Soon to be featured most likely in Tucson’s afternoon daily newspaper, also known as the Arizona Republic’s ugly stepchild, the Tucson Citizen is a fictional ditty from Cathi Herrod and Peter Gentala from the Center for Arizona Policy (CAP), entitled “We Must Prevent Gay Marriage in Arizona,” which ran in the Tuesday, May 20 edition of the Republic.

First is the opening in which the “unelected” California Supreme Court is derided, to the surprise of no one, over their recent decision in regards to marriage, criticized for their ruling which is interesting since the California Supreme Court justices are initially appointed but then face a retention vote by the “will of the people.”

Cathi and Peter ignored the fact and the record that the California Assembly and Republican Governor Arnold Schwarzenegger approved and signed into law a measure creating “domestic partnerships” giving all but a few rights that opposite sex couples have to same-sex couples in loving, committed relationships - thus creating the legal challenge that the California courts ruled on, stating separate is not equal because of the state’s equal protection clause in their constitution. Plessy V. Ferguson and Brown V. Board of Education, remember?

Another interesting point ever so conveniently missed by the ruling is that the court gave the California Assembly an out by giving them the opportunity to revisit and revise the law to create an equal recognition of relationships. Civil unions for all perhaps?

Further in this fictional ditty, they state it can happen in Arizona since “ . . . we face the exact same threat as California of having unelected judges trample on the will of the people.” In Arizona, there is voter retention of judges as well.

The people of California, through their representatives in the State legislature, twice approved a bill to provide for the inclusion of same-sex couples in their "marriage" laws, but both times, the bill was vetoed by Governor Schwarzenegger, who said when he vetoed it that he believed "it is up to the state Supreme Court" to decide the issue.
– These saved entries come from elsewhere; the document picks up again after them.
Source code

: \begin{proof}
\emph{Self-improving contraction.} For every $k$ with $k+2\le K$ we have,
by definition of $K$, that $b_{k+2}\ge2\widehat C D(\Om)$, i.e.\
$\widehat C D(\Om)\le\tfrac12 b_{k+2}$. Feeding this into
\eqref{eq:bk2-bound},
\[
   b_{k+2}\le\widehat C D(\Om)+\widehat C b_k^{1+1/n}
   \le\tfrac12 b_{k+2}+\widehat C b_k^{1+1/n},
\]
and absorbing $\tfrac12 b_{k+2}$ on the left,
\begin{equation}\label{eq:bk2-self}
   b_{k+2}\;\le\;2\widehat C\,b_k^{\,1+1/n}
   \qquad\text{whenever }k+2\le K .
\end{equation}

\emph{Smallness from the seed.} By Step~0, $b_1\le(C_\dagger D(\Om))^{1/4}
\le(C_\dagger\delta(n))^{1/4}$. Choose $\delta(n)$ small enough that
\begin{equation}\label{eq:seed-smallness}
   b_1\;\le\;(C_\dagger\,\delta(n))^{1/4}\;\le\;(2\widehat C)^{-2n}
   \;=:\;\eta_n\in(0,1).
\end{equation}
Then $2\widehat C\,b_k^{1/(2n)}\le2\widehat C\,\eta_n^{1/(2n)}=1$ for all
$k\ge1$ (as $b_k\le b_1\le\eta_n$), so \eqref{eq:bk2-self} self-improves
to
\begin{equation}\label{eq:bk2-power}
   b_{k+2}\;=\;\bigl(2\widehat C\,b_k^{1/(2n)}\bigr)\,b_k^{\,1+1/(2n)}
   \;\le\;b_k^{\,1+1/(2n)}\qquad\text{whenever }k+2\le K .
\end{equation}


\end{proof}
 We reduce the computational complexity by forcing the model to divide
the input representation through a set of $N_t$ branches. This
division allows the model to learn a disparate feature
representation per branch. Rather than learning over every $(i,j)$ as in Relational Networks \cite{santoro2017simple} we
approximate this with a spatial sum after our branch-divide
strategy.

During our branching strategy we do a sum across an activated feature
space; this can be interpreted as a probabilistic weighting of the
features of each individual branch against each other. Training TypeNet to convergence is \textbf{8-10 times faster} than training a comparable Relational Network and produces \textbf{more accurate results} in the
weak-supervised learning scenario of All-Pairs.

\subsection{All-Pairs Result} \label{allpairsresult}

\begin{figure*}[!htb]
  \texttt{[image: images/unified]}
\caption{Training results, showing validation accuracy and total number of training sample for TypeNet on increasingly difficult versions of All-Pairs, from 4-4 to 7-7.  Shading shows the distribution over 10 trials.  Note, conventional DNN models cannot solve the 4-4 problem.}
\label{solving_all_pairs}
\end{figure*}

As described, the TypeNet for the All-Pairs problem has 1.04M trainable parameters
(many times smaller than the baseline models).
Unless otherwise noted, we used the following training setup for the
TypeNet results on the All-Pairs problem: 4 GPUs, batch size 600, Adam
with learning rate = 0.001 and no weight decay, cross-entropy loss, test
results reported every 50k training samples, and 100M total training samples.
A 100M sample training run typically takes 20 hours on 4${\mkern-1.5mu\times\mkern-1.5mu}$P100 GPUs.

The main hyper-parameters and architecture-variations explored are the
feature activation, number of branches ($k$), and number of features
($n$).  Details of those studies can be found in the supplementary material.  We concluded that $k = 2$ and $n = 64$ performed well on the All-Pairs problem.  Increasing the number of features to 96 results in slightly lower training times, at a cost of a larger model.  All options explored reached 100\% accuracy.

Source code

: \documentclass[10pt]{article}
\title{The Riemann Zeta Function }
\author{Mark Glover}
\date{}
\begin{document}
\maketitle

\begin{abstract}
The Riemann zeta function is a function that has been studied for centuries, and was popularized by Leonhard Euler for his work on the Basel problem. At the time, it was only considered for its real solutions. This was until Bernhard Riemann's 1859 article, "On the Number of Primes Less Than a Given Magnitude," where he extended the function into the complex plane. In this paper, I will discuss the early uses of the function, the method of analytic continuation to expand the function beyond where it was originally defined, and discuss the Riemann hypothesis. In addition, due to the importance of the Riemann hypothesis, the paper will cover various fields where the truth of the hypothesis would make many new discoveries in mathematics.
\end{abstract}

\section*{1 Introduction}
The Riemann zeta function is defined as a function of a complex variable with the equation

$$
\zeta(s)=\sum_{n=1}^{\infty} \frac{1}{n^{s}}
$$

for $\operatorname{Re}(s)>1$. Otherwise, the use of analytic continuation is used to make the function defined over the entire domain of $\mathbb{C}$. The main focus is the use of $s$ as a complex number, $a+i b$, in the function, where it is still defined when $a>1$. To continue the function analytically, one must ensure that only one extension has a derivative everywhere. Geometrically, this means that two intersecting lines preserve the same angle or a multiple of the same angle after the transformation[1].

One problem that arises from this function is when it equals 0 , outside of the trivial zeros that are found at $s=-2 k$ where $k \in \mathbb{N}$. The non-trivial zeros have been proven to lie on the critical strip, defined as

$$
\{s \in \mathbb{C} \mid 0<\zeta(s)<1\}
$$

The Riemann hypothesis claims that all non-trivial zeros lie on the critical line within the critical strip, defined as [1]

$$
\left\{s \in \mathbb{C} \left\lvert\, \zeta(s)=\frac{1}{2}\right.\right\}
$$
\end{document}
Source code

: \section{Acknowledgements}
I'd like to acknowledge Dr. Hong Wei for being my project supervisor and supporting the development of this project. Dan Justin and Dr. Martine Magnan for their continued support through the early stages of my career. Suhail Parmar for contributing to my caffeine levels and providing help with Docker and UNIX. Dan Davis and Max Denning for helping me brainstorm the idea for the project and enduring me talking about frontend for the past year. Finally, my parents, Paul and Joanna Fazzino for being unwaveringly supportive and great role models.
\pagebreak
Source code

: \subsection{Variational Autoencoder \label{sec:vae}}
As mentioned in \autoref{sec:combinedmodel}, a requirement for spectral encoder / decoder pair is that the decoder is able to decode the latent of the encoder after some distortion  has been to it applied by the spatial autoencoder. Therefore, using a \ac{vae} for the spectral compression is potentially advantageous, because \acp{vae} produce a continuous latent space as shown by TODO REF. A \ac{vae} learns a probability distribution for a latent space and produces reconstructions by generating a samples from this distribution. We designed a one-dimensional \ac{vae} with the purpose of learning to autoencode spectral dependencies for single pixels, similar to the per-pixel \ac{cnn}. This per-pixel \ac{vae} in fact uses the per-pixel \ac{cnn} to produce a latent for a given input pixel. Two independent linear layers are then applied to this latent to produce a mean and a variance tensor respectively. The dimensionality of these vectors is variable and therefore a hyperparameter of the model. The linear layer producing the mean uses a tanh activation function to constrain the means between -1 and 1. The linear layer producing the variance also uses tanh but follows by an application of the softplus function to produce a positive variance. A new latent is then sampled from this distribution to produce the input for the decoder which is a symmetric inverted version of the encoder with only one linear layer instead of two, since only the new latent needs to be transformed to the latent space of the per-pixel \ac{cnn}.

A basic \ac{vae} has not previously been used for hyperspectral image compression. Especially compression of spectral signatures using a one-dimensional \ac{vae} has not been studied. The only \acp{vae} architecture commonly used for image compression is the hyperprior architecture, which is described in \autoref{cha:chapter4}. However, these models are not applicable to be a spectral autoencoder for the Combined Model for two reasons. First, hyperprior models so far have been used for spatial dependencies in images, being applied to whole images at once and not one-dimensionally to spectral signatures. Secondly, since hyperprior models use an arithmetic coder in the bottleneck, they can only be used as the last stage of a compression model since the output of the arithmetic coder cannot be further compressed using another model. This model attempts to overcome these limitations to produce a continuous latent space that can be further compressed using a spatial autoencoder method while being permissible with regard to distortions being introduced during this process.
“That's exactly why Arizona voters should have the opportunity to vote on the definition of marriage in November,” is the next sentence following in Cathi and Peter’s piece, but they don’t want the people, a minimum of 230,047 registered Arizona voters, to sign petitions, as other organizations with proposed state constitutional amendments are doing, they want the Arizona Legislature to give them a free handout, to the tune of roughly $500,000, and place their proposal on the November general election ballot.

Sound familiar? Flash back a dozen years to 1996, when the then President of CAP, Len Munsil - the former 2006 Republican gubernatorial nominee, drafted the law (Arizona Revised Statute (ARS) 25-101 and ARS 25-112), defining marriage as between “one man and one woman,” and not having the people vote on it but getting it approved by the Arizona Legislature and signed into law by then Governor Fife Symington.

“Opponents of allowing the people to decide on marriage claim that an amendment is unnecessary in Arizona because of a court ruling from 2003. That is absurd. What happened in California can happen here,” they wrote.

Covering up the truth for convenience can be the nicest term to use in this part of Cathi and Peter’s piece since it was the court case Standhardt V. Superior Court they are referring to. In this, the plaintiffs challenged the Arizona statutes on 34 instances and the courts, including the Arizona Court of Appeals and the Arizona Supreme Court ruled that the laws were constitutional and thus, court precedent some that is followed in the judicial branch of government, something you think Peter would know being a lawyer.

Cathi and Peter end their written diatribe with “ . . . The definition of marriage is not a judge's decision. It's not a politician's decision. Let Arizonans decide the future of marriage in our state.” Interesting to say the least since CAP went through politicians to define their view of marriage and were happy in 2004 with the Arizona court decision and the voters told Cathi, Peter and CAP, that they were crap with their ballot proposition in 2006 on the same subject!